Pictures paired with source code
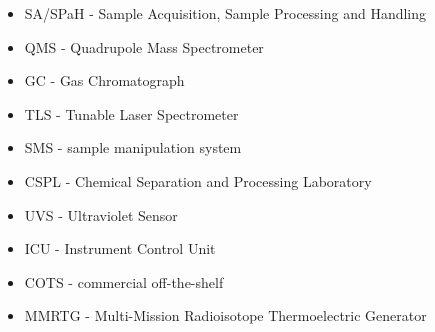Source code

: \begin{itemize}
\item SA/SPaH - Sample Acquisition, Sample Processing and Handling
\item QMS - Quadrupole Mass Spectrometer
\item GC - Gas Chromatograph
\item TLS - Tunable Laser Spectrometer
\item SMS - sample manipulation system
\item CSPL - Chemical Separation and Processing Laboratory
\item UVS - Ultraviolet Sensor
\item ICU - Instrument Control Unit
\item COTS - commercial off-the-shelf
\item MMRTG - Multi-Mission Radioisotope Thermoelectric Generator
\end{itemize}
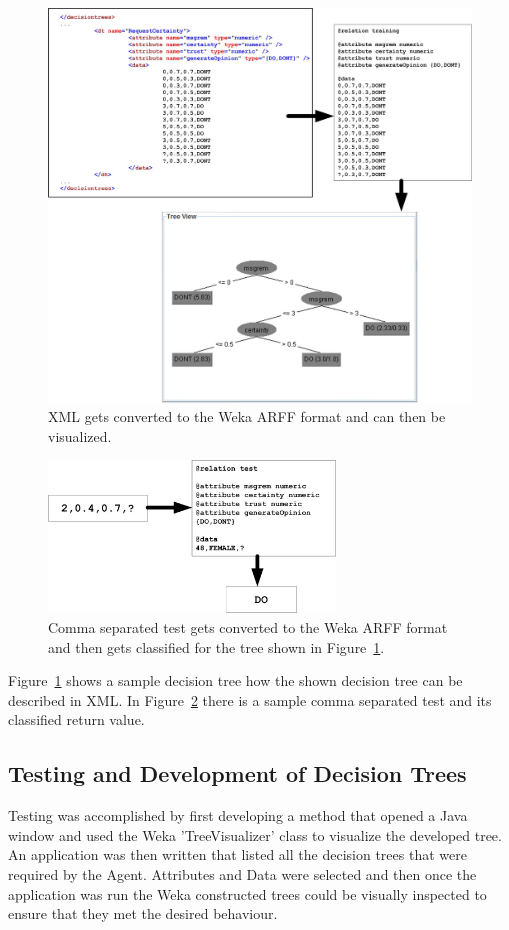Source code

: \begin{figure}[h!]
  \centering  
  \includegraphics[width=5in]{images/xml2dtxtra.jpg}
  \caption{XML gets converted to the Weka ARFF format and can then be visualized.}
  \label{fig:xml2dt}
\end{figure}

\begin{figure}[h!]
  \centering  
  \includegraphics[width=3in]{images/xml2dttest.jpg}
  \caption{Comma separated test gets converted to the Weka ARFF format and then gets classified for 
  the tree shown in Figure~\ref{fig:xml2dt}.}
  \label{fig:xml2dttest}
\end{figure}

Figure~\ref{fig:xml2dt} shows a sample decision tree how the shown decision tree can be described in XML.  
In Figure~\ref{fig:xml2dttest} there is a sample comma separated test and its classified return value.

\subsection{Testing and Development of Decision Trees}
Testing was accomplished by first developing a method that opened a Java window and used the Weka
'TreeVisualizer' class to visualize the developed tree.  An application was then written that listed
all the decision trees that were required by the Agent.  Attributes and Data were selected and then 
once the application was run the Weka constructed trees could be visually inspected to ensure that
they met the desired behaviour.

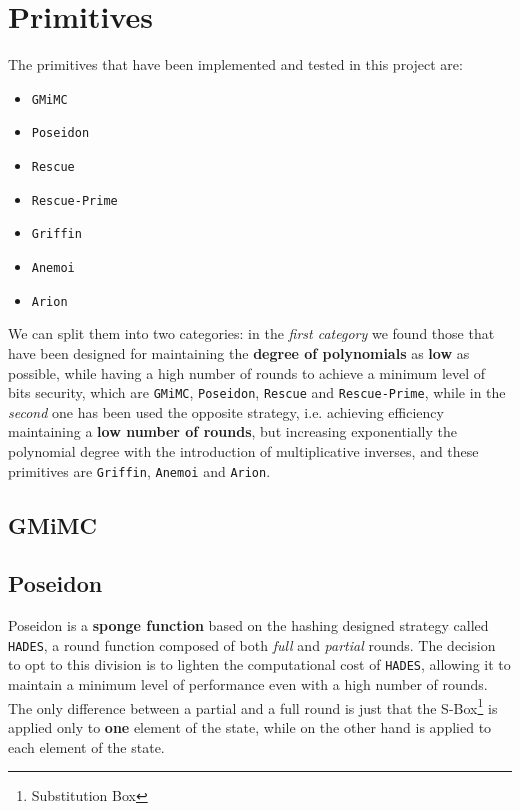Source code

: \documentclass[12pt, a4paper]{report}
\begin{document}
\section{Primitives}\label{sec:primitives}

The primitives that have been implemented and tested in this project are:
\begin{itemize}
  \item \texttt{GMiMC}
  \item \texttt{Poseidon}
  \item \texttt{Rescue}
  \item \texttt{Rescue-Prime}
  \item \texttt{Griffin}
  \item \texttt{Anemoi}
  \item \texttt{Arion}
\end{itemize}

We can split them into two categories: in the \textit{first category} we found those that have been designed for maintaining the \textbf{degree of polynomials} as \textbf{low} as possible, while having a high number of rounds to achieve a minimum level of bits security, which are \texttt{GMiMC}, \texttt{Poseidon}, \texttt{Rescue} and \texttt{Rescue-Prime}, while in the \textit{second} one has been used the opposite strategy, i.e. achieving efficiency maintaining a \textbf{low number of rounds}, but increasing exponentially the polynomial degree with the introduction of multiplicative inverses, and these primitives are \texttt{Griffin}, \texttt{Anemoi} and \texttt{Arion}.

\subsection{GMiMC}\label{subsec:gmimc}

\subsection{Poseidon}\label{subsec:poseidon}

Poseidon is a \textbf{sponge function} based on the hashing designed strategy called \texttt{HADES}, a round function composed of both \textit{full} and \textit{partial} rounds.
The decision to opt to this division is to lighten the computational cost of \texttt{HADES}, allowing it to maintain a minimum level of performance even with a high number of rounds. The only difference between a partial and a full round is just that the S-Box\footnote{Substitution Box} is applied only to \textbf{one} element of the state, while on the other hand is applied to each element of the state.
\end{document}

• **What to do**
In your copy, repeat each record exactly and include no pictures.

• **Answer box**
Source code

: \begin{itemize}
\item SA/SPaH - Sample Acquisition, Sample Processing and Handling
\item QMS - Quadrupole Mass Spectrometer
\item GC - Gas Chromatograph
\item TLS - Tunable Laser Spectrometer
\item SMS - sample manipulation system
\item CSPL - Chemical Separation and Processing Laboratory
\item UVS - Ultraviolet Sensor
\item ICU - Instrument Control Unit
\item COTS - commercial off-the-shelf
\item MMRTG - Multi-Mission Radioisotope Thermoelectric Generator
\end{itemize}
Source code

: \begin{figure}[h!]
  \centering  
  \includegraphics[width=5in]{images/xml2dtxtra.jpg}
  \caption{XML gets converted to the Weka ARFF format and can then be visualized.}
  \label{fig:xml2dt}
\end{figure}

\begin{figure}[h!]
  \centering  
  \includegraphics[width=3in]{images/xml2dttest.jpg}
  \caption{Comma separated test gets converted to the Weka ARFF format and then gets classified for 
  the tree shown in Figure~\ref{fig:xml2dt}.}
  \label{fig:xml2dttest}
\end{figure}

Figure~\ref{fig:xml2dt} shows a sample decision tree how the shown decision tree can be described in XML.  
In Figure~\ref{fig:xml2dttest} there is a sample comma separated test and its classified return value.

\subsection{Testing and Development of Decision Trees}
Testing was accomplished by first developing a method that opened a Java window and used the Weka
'TreeVisualizer' class to visualize the developed tree.  An application was then written that listed
all the decision trees that were required by the Agent.  Attributes and Data were selected and then 
once the application was run the Weka constructed trees could be visually inspected to ensure that
they met the desired behaviour.

Source code

: \documentclass[12pt, a4paper]{report}
\begin{document}
\section{Primitives}\label{sec:primitives}

The primitives that have been implemented and tested in this project are:
\begin{itemize}
  \item \texttt{GMiMC}
  \item \texttt{Poseidon}
  \item \texttt{Rescue}
  \item \texttt{Rescue-Prime}
  \item \texttt{Griffin}
  \item \texttt{Anemoi}
  \item \texttt{Arion}
\end{itemize}

We can split them into two categories: in the \textit{first category} we found those that have been designed for maintaining the \textbf{degree of polynomials} as \textbf{low} as possible, while having a high number of rounds to achieve a minimum level of bits security, which are \texttt{GMiMC}, \texttt{Poseidon}, \texttt{Rescue} and \texttt{Rescue-Prime}, while in the \textit{second} one has been used the opposite strategy, i.e. achieving efficiency maintaining a \textbf{low number of rounds}, but increasing exponentially the polynomial degree with the introduction of multiplicative inverses, and these primitives are \texttt{Griffin}, \texttt{Anemoi} and \texttt{Arion}.

\subsection{GMiMC}\label{subsec:gmimc}

\subsection{Poseidon}\label{subsec:poseidon}

Poseidon is a \textbf{sponge function} based on the hashing designed strategy called \texttt{HADES}, a round function composed of both \textit{full} and \textit{partial} rounds.
The decision to opt to this division is to lighten the computational cost of \texttt{HADES}, allowing it to maintain a minimum level of performance even with a high number of rounds. The only difference between a partial and a full round is just that the S-Box\footnote{Substitution Box} is applied only to \textbf{one} element of the state, while on the other hand is applied to each element of the state.
\end{document}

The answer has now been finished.